De même, cette mécompréhension pour être catégorisée « erreur » doit être désignée comme telle et donc référer à la norme ou l’attente de celui qui la désigne, créant de la sorte une boucle de feedback entre les protagonistes. En qualifiant d’erreur l’acte de l’autre, j’induis un comportement qui peut être un renforcement de l’erreur (feedback positif).
La systémique va s’adresser non pas aux éléments du système mais bien aux interactions entre les éléments du système afin de réduire la différence normative et donc éviter les « erreurs » à travers un rééquilibrage de la communication. Il faut alors envisager le comment et non le pourquoi.
Une des questions fondamentales que la systémique va adresser sera celle du rôle de l’erreur dans l’interaction :
« L’erreur est une notion rétrospective, forgée par l’esprit à l’occasion d’une réflexion (l’erreur peut être qualifiée d’ « obstacle paradoxal » puisqu’elle nous aide à atteindre la vérité en nous trompant). » ref.
« Prendre un risque, c'est accepter de se donner un droit à l'erreur car l'échec est aussi lié à l'erreur, que Littré rapproche de l'illusion : «faute commise dans une supputation ». À l'inverse, prendre en compte et a priori l'erreur possible permettra sans doute de corriger la trajectoire de l'action engagée, par boucle d'informations récursive » - (Jean-François Hérouard)
L'approche systémique peut aussi être considérée comme une stratégie pour éviter l'Erreur fondamentale d'attribution qui consiste à négliger les facteurs externes au profit des facteurs internes.
Approche intégrant les types de personnalités humaines avec le modèle de Reason Modèle du fromage suisse.
En considérant qu’il faut une approche à la fois systémique et systématique pour limiter le nombre de d’erreurs humaines, Christophe Oudot propose une approche multidisciplinaire articulée autour des 4 types de personnalité proposés par le psychanalyste Carl Gustav Jung et rendu connu par les outils comme le MBTI Myers Briggs type indicator ou l’insights discovery , HBDI...
Le déploiement d’une solution unique ne sera efficace que si on accepte la multiplicité des types de personnalités et donc des solutions. En mettant en parallèle une adaptation du modèle de Reason et le modèle de personnalités considérant les 2 axes : introvertis-extravertis et orientation action ou relation, 4 types de barrières peuvent être mises en place correspondant aux 4 types de personnalités:
Les deux premières barrières sont basées sur l’analyse de cas passés, on parle de sécurité réglée. Les deux suivantes vont permettre d’anticiper des cas non prévus. La culture de la sécurité permettra de rapprocher ses barrières qui, mises en place de manière indépendantes ou éloignées n’ont pas l’effet escompté (page 10, Les facteurs humains et organisationnels de la sécurité, 2010).

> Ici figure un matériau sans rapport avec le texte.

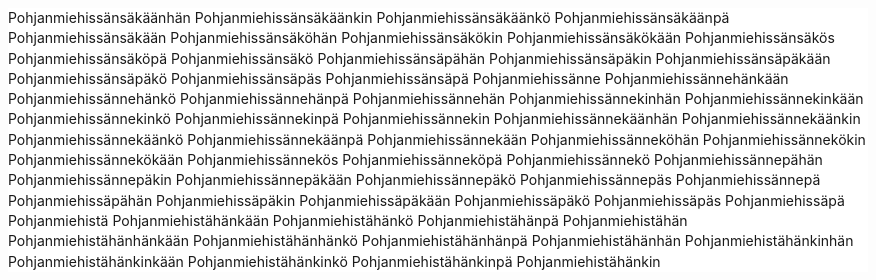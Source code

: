 Pohjanmiehissänsäkäänhän
Pohjanmiehissänsäkäänkin
Pohjanmiehissänsäkäänkö
Pohjanmiehissänsäkäänpä
Pohjanmiehissänsäkään
Pohjanmiehissänsäköhän
Pohjanmiehissänsäkökin
Pohjanmiehissänsäkökään
Pohjanmiehissänsäkös
Pohjanmiehissänsäköpä
Pohjanmiehissänsäkö
Pohjanmiehissänsäpähän
Pohjanmiehissänsäpäkin
Pohjanmiehissänsäpäkään
Pohjanmiehissänsäpäkö
Pohjanmiehissänsäpäs
Pohjanmiehissänsäpä
Pohjanmiehissänne
Pohjanmiehissännehänkään
Pohjanmiehissännehänkö
Pohjanmiehissännehänpä
Pohjanmiehissännehän
Pohjanmiehissännekinhän
Pohjanmiehissännekinkään
Pohjanmiehissännekinkö
Pohjanmiehissännekinpä
Pohjanmiehissännekin
Pohjanmiehissännekäänhän
Pohjanmiehissännekäänkin
Pohjanmiehissännekäänkö
Pohjanmiehissännekäänpä
Pohjanmiehissännekään
Pohjanmiehissänneköhän
Pohjanmiehissännekökin
Pohjanmiehissännekökään
Pohjanmiehissännekös
Pohjanmiehissänneköpä
Pohjanmiehissännekö
Pohjanmiehissännepähän
Pohjanmiehissännepäkin
Pohjanmiehissännepäkään
Pohjanmiehissännepäkö
Pohjanmiehissännepäs
Pohjanmiehissännepä
Pohjanmiehissäpähän
Pohjanmiehissäpäkin
Pohjanmiehissäpäkään
Pohjanmiehissäpäkö
Pohjanmiehissäpäs
Pohjanmiehissäpä
Pohjanmiehistä
Pohjanmiehistähänkään
Pohjanmiehistähänkö
Pohjanmiehistähänpä
Pohjanmiehistähän
Pohjanmiehistähänhänkään
Pohjanmiehistähänhänkö
Pohjanmiehistähänhänpä
Pohjanmiehistähänhän
Pohjanmiehistähänkinhän
Pohjanmiehistähänkinkään
Pohjanmiehistähänkinkö
Pohjanmiehistähänkinpä
Pohjanmiehistähänkin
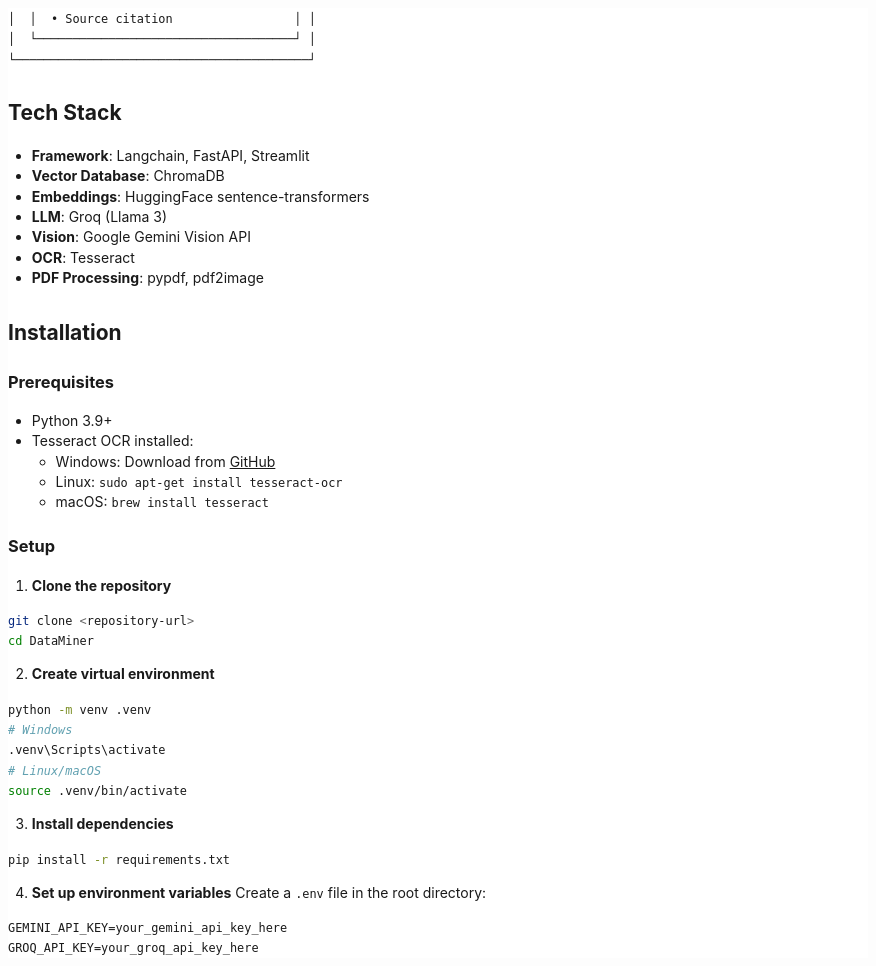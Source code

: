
 ```
│  │  • Source citation                 │ │
│  └────────────────────────────────────┘ │
└─────────────────────────────────────────┘
```

## Tech Stack

- **Framework**: Langchain, FastAPI, Streamlit
- **Vector Database**: ChromaDB
- **Embeddings**: HuggingFace sentence-transformers
- **LLM**: Groq (Llama 3)
- **Vision**: Google Gemini Vision API
- **OCR**: Tesseract
- **PDF Processing**: pypdf, pdf2image

## Installation

### Prerequisites

- Python 3.9+
- Tesseract OCR installed:
  - Windows: Download from [GitHub](https://github.com/UB-Mannheim/tesseract/wiki)
  - Linux: `sudo apt-get install tesseract-ocr`
  - macOS: `brew install tesseract`

### Setup

1. **Clone the repository**
```bash
git clone <repository-url>
cd DataMiner
```

2. **Create virtual environment**
```bash
python -m venv .venv
# Windows
.venv\Scripts\activate
# Linux/macOS
source .venv/bin/activate
```

3. **Install dependencies**
```bash
pip install -r requirements.txt
```

4. **Set up environment variables**
Create a `.env` file in the root directory:
```env
GEMINI_API_KEY=your_gemini_api_key_here
GROQ_API_KEY=your_groq_api_key_here
```
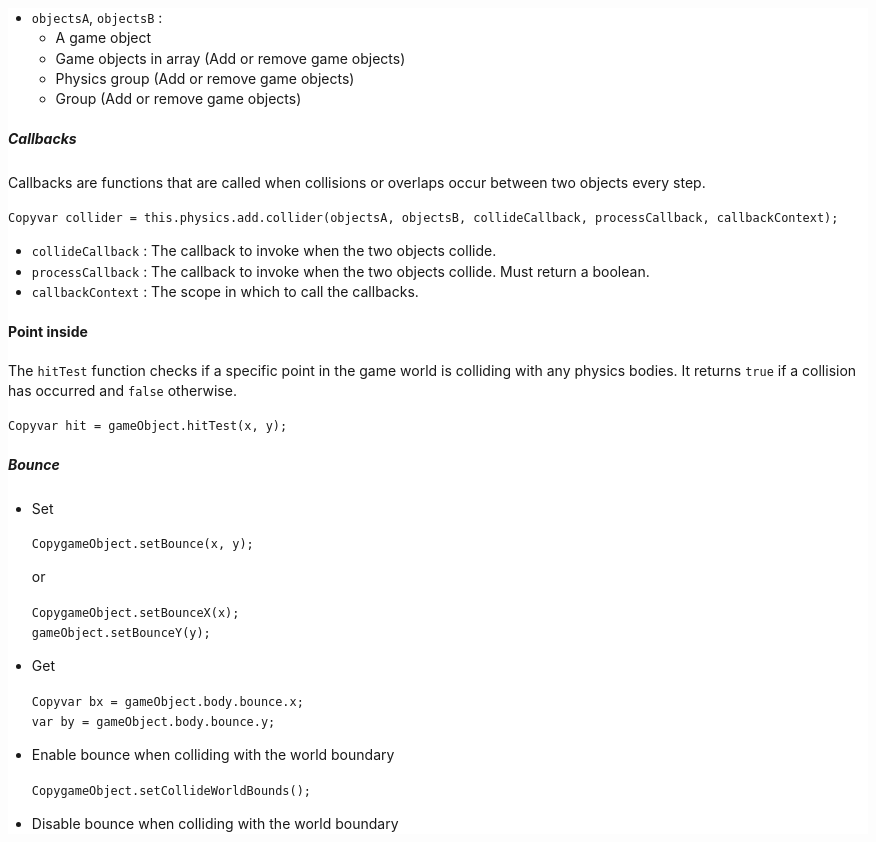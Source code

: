* `objectsA`, `objectsB` :
  + A game object
  + Game objects in array (Add or remove game objects)
  + Physics group (Add or remove game objects)
  + Group (Add or remove game objects)

##### Callbacks

Callbacks are functions that are called when collisions or overlaps occur between two objects every step.

```
Copyvar collider = this.physics.add.collider(objectsA, objectsB, collideCallback, processCallback, callbackContext);

```

* `collideCallback` : The callback to invoke when the two objects collide.
* `processCallback` : The callback to invoke when the two objects collide. Must return a boolean.
* `callbackContext` : The scope in which to call the callbacks.

#### Point inside

The `hitTest` function checks if a specific point in the game world is colliding with any physics bodies. It returns `true` if a collision has occurred and `false` otherwise.

```
Copyvar hit = gameObject.hitTest(x, y);

```

##### Bounce

* Set

  ```
  CopygameObject.setBounce(x, y);

  ```

  or

  ```
  CopygameObject.setBounceX(x);
  gameObject.setBounceY(y);

  ```
* Get

  ```
  Copyvar bx = gameObject.body.bounce.x;
  var by = gameObject.body.bounce.y;

  ```
* Enable bounce when colliding with the world boundary

  ```
  CopygameObject.setCollideWorldBounds();

  ```
* Disable bounce when colliding with the world boundary
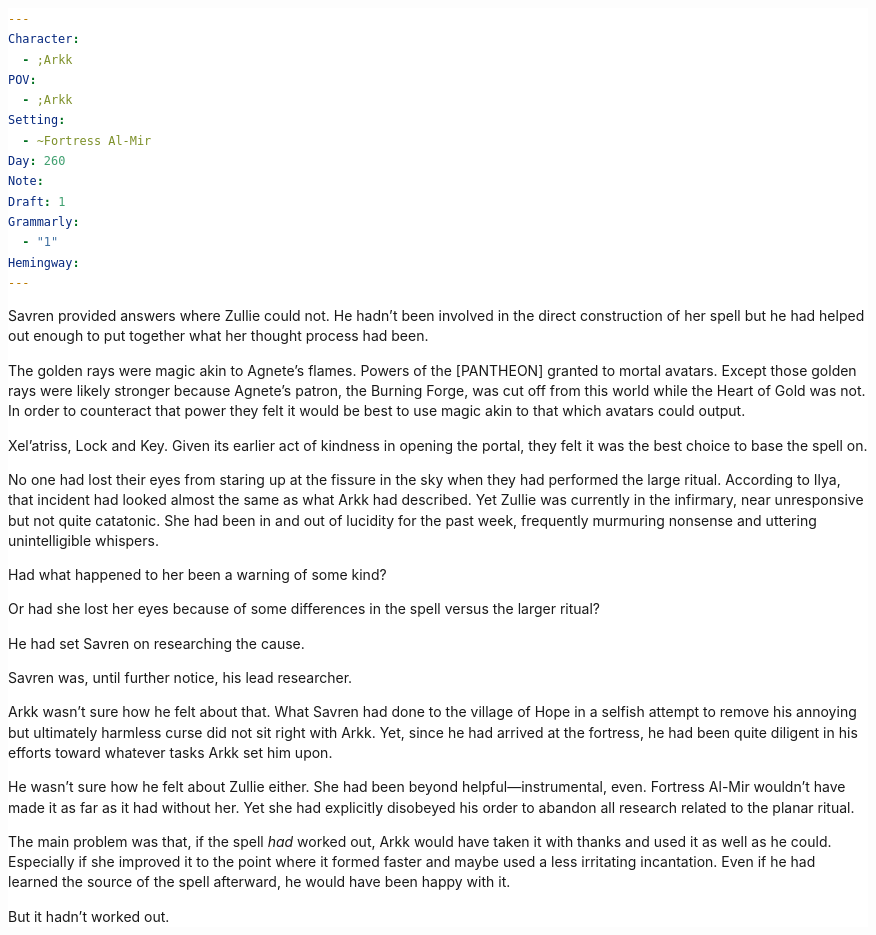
 ```yaml
---
Character:
  - ;Arkk
POV:
  - ;Arkk
Setting:
  - ~Fortress Al-Mir
Day: 260
Note: 
Draft: 1
Grammarly:
  - "1"
Hemingway:
---
```

Savren provided answers where Zullie could not. He hadn’t been involved in the direct construction of her spell but he had helped out enough to put together what her thought process had been.

The golden rays were magic akin to Agnete’s flames. Powers of the [PANTHEON] granted to mortal avatars. Except those golden rays were likely stronger because Agnete’s patron, the Burning Forge, was cut off from this world while the Heart of Gold was not. In order to counteract that power they felt it would be best to use magic akin to that which avatars could output.

Xel’atriss, Lock and Key. Given its earlier act of kindness in opening the portal, they felt it was the best choice to base the spell on.

No one had lost their eyes from staring up at the fissure in the sky when they had performed the large ritual. According to Ilya, that incident had looked almost the same as what Arkk had described. Yet Zullie was currently in the infirmary, near unresponsive but not quite catatonic. She had been in and out of lucidity for the past week, frequently murmuring nonsense and uttering unintelligible whispers.

Had what happened to her been a warning of some kind?

Or had she lost her eyes because of some differences in the spell versus the larger ritual?

He had set Savren on researching the cause.

Savren was, until further notice, his lead researcher.

Arkk wasn’t sure how he felt about that. What Savren had done to the village of Hope in a selfish attempt to remove his annoying but ultimately harmless curse did not sit right with Arkk. Yet, since he had arrived at the fortress, he had been quite diligent in his efforts toward whatever tasks Arkk set him upon.

He wasn’t sure how he felt about Zullie either. She had been beyond helpful—instrumental, even. Fortress Al-Mir wouldn’t have made it as far as it had without her. Yet she had explicitly disobeyed his order to abandon all research related to the planar ritual.

The main problem was that, if the spell *had* worked out, Arkk would have taken it with thanks and used it as well as he could. Especially if she improved it to the point where it formed faster and maybe used a less irritating incantation. Even if he had learned the source of the spell afterward, he would have been happy with it.

But it hadn’t worked out.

La législation européenne sur les machines[22] prévoit qu' «une erreur humaine raisonnablement prévisible au cours du fonctionnement n'entraîne pas de situation dangereuse»[23].
Certains chercheurs ont fait valoir que la dichotomie des actions humaines comme «correctes» ou «incorrectes» est une simplification excessive et néfaste d'un phénomène complexe[24],[25]. Mettre l'accent sur la variabilité de la performance humaine et la façon dont les opérateurs humains (et les organisations) peuvent gérer cette variabilité peut être une approche plus fructueuse. Les nouvelles approches, telles que l'ingénierie de la résilience mentionnée ci-dessus, mettent en évidence les rôles positifs que les humains peuvent jouer dans des systèmes complexes. Dans l'ingénierie de la résilience, les réussites (les choses qui vont bien) et les échecs (les choses qui ne vont pas) sont considérées comme ayant la même base, à savoir la variabilité des performances humaines.
D'après Homendy, les 94% d'erreur humaine sur la route ne seraient pas une erreur humaine, mais une prise de risque délibérée.